It came at a time when I was mature enough to take on the responsibilities of a relationship which demands a lot of give and not so much of take. Love was the edifice I built on the foundation of friendship. It took time to blossom. It took a lot of understanding, loads of communication, and plenty of patience to become what it is today. 

Most importantly, love to us meant a meeting of minds. Still does.

It was notches above infatuations and what my mom likes to call “the pleasures of the flesh.”

Our parents’ generation was fed lavishly with ideals. Theirs was an era of constraints, restraints, respect, admiration, and oodles of romance. An age where the distance between the sexes somehow managed to help preserve the sanctity of an amorous relationship.

Our generation, with its openness and fading lines of proximity, jumped on to the bandwagon of love with a little more haste and defiance of “traditions.”

The next generation, I fear, is going further downhill — not quite able to distinguish between physical attraction and mental compatibility. Love seems synonymous with both. Exclusively, even.

I am amazed when I hear stories of school kids bragging about the number of physical relationships they have had. I am horrified to learn that girls barely seventeen have already been in and out of five to six “hook ups.” What about the emotional baggage these kids will carry with them?

The mindset of our “always-plugged-in” generation is all too evident in their tweets and Facebook status updates — publicly handling their personal life.

I see more and more focus on physical beauty, less and less regard for intellect. Closeness gets more importance than intimacy. There is more of passion and less of emotion. More of frivolous comradeship, less of true companionship. There is more acquiring and less sharing.

More of me, less of us.

Maybe I’m old school, but to me it seems like the essence of relationships has been forgotten.
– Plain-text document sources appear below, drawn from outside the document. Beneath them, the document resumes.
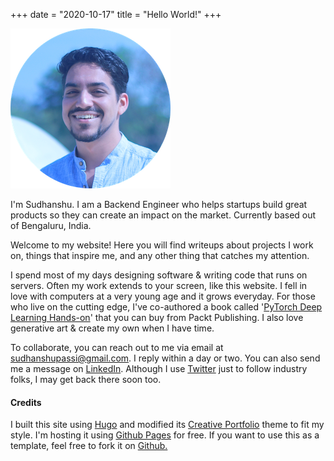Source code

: +++
date = "2020-10-17"
title = "Hello World!"
+++

![about](/img/about.png)

I'm Sudhanshu. I am a Backend Engineer who helps startups build great products so they can create an impact on the market. Currently based out of Bengaluru, India.

Welcome to my website! Here you will find writeups about projects I work on, things that inspire me, and any other thing that catches my attention.

I spend most of my days designing software & writing code that runs on servers. Often my work extends to your screen, like this website. I fell in love with computers at a very young age and it grows everyday. For those who live on the cutting edge, I've co-authored a book called '[PyTorch Deep Learning Hands-on](https://www.packtpub.com/product/pytorch-deep-learning-hands-on/9781788834131)' that you can buy from Packt Publishing. I also love generative art & create my own when I have time.

To collaborate, you can reach out to me via email at sudhanshupassi@gmail.com. I reply within a day or two. You can also send me a message on [LinkedIn](https://www.linkedin.com/in/sdhnshu/). Although I use [Twitter](https://twitter.com/Sudhanshupassi) just to follow industry folks, I may get back there soon too.

#### Credits

I built this site using [Hugo](https://gohugo.io/) and modified its [Creative Portfolio](https://themes.gohugo.io/hugo-creative-portfolio-theme/) theme to fit my style. I'm hosting it using [Github Pages](https://pages.github.com/) for free. If you want to use this as a template, feel free to fork it on [Github.](https://github.com/sdhnshu/sdhnshu.github.io)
There’s much more to being someone’s beau than gifting them red roses and Hallmark cards. What about gifting our time, our company, our support, our friendship…? What about setting priorities where our loved one comes first?

What about giving ourselves, and the ones we love, time and space to build a strong foundation? What about working towards meaningful and lasting friendships?

What about honouring our commitments? What about channeling our energies and emotions towards building lifelong bonds rather than wasting them on seasonal relationships?

Love is so much more than a fleeting song and a glass of wine. It doesn’t always lie on satin sheets. It isn’t found in diamonds and perfumes and flowers.

It’s about respect, companionship, understanding, appreciation. It’s about being yourself and loving the other person for who they are. It’s about making it through thick and thin.

Relationships take work. Love makes it easy.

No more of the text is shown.